The recently announced departure of Central Bank Governor Raguram Rajan is raising some uncertainty with respect to the way the new Governor will conduct monetary policy, starting from a revision of the inflation target, viewed by many as too low for a country such as India.

At the political level, preparation for next year’s elections is gaining momentum; recently, Prime Minister Modi decided to reshuffle his Cabinet after a careful screening process based on merits. The aim is to push ahead his program, changing ministers in favor of a more reform-oriented group of people, with an eye on the next electoral contest at the state level.

For the Pioneer expert, Post-Brexit vote, the focus has shifted towards the potential spillover of a slowdown in Eurozone and UK growth to other EMs. Obviously, the close economic, social and political linkages of Emerging Europe to the Eurozone and UK, the CEE4 countries (Czech Republic, Hungary, Poland and Romania) are expected to be the most impacted within EMs.

“From an investment perspective, we believe that the attractiveness of EM assets is increasing. EM bonds, having proven to be quite resilient during the recent stress phase, offer additional yield versus the compressed returns in developed markets.” He says.

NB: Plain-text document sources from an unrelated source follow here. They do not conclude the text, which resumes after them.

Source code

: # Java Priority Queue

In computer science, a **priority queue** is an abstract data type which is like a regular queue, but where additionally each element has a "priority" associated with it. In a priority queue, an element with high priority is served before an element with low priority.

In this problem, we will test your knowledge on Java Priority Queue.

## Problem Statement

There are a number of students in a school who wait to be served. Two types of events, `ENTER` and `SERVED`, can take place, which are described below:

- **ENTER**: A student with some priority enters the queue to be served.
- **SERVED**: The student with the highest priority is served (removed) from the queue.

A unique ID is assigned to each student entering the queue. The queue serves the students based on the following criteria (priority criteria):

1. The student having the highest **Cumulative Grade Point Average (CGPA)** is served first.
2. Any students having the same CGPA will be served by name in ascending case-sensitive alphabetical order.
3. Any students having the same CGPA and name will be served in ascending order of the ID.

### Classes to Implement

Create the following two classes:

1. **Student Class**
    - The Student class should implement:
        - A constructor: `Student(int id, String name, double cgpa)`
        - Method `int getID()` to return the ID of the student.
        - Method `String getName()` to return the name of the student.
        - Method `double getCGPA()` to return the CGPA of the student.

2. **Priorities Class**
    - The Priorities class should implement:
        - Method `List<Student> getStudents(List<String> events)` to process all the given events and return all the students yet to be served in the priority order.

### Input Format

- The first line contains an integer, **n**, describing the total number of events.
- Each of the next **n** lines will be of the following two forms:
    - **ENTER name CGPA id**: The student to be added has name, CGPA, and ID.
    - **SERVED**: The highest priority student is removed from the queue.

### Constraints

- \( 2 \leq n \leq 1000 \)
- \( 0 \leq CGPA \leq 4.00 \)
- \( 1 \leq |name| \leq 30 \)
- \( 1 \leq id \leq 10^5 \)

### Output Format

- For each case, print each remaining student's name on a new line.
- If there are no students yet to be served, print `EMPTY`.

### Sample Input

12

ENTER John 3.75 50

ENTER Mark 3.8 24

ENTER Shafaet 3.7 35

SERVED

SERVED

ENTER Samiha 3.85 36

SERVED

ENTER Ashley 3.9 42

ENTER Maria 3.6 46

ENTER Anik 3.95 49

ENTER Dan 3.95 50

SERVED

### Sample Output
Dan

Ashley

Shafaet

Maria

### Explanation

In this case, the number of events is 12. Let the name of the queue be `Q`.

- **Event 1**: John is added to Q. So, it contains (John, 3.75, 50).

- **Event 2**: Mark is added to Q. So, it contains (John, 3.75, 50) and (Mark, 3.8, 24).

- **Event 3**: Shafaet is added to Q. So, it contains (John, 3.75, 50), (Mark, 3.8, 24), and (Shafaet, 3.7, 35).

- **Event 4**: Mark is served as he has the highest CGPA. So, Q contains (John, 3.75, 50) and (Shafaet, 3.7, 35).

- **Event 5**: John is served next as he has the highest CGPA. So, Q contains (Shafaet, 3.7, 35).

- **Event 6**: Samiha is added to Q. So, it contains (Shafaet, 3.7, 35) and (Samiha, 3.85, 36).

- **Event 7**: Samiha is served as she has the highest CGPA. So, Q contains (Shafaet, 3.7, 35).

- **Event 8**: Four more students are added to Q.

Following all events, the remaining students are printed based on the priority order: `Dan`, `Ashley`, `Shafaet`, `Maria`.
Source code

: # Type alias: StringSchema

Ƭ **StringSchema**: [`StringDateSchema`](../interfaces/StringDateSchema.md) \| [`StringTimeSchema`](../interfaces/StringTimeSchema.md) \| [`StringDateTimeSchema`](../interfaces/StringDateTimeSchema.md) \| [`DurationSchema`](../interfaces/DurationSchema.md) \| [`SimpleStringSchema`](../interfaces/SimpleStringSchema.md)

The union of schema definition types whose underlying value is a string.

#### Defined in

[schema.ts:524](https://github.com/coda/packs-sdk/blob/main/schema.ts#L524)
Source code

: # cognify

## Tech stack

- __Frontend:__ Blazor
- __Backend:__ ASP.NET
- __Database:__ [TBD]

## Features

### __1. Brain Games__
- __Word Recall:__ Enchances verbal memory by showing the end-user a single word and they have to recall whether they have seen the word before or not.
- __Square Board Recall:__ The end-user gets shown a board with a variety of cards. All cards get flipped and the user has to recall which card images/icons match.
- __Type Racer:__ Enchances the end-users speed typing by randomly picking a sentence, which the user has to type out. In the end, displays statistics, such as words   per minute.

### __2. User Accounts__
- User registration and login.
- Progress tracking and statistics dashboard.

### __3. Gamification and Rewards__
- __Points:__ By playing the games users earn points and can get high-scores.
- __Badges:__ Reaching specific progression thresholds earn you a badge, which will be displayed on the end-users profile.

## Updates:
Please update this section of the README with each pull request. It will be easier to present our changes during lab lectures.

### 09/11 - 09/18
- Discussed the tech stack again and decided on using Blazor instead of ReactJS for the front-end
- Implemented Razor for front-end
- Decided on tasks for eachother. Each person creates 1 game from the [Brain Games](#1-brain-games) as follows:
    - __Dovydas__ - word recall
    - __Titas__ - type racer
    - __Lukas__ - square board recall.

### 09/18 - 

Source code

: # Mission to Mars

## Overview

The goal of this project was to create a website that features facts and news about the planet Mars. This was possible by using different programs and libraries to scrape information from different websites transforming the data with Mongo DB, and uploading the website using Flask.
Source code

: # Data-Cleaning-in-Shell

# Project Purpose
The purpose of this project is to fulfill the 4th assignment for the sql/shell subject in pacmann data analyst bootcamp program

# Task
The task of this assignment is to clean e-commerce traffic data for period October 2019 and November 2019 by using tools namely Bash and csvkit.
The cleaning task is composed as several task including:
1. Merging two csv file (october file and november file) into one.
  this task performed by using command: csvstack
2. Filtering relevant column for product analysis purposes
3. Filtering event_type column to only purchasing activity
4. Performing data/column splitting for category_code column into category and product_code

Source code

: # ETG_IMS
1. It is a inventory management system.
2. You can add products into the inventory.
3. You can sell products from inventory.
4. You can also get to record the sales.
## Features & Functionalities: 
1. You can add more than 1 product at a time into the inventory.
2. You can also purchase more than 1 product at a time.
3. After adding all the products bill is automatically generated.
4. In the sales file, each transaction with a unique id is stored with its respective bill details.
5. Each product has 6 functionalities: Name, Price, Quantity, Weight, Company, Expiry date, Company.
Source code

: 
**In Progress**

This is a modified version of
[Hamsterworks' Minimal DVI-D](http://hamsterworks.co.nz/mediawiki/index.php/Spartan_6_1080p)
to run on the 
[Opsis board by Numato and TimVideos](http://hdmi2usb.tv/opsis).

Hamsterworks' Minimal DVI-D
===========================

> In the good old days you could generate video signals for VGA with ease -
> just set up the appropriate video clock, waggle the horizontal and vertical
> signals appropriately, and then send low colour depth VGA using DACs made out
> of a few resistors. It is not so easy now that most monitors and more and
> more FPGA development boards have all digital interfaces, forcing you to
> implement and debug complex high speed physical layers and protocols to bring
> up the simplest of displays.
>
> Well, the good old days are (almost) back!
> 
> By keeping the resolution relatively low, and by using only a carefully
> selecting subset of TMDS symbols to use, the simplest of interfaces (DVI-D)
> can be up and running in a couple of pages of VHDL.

Germano believes the dovish monetary policy stance prevailing in advanced economies could be supportive for EM currencies. “In EM bonds, selection will be key, as different economies are at different stages of their development process and face different challenges. EM equities also proved to be resilient in this market phase, outperforming the global equity market year-to-date. Within EM equities, we maintain our positive view regarding India’s and China’s “new economy” sectors, which could benefit from the move towards a more service-driven economy.” He concludes.

Which Ones are the Top Alternative Asset Managers?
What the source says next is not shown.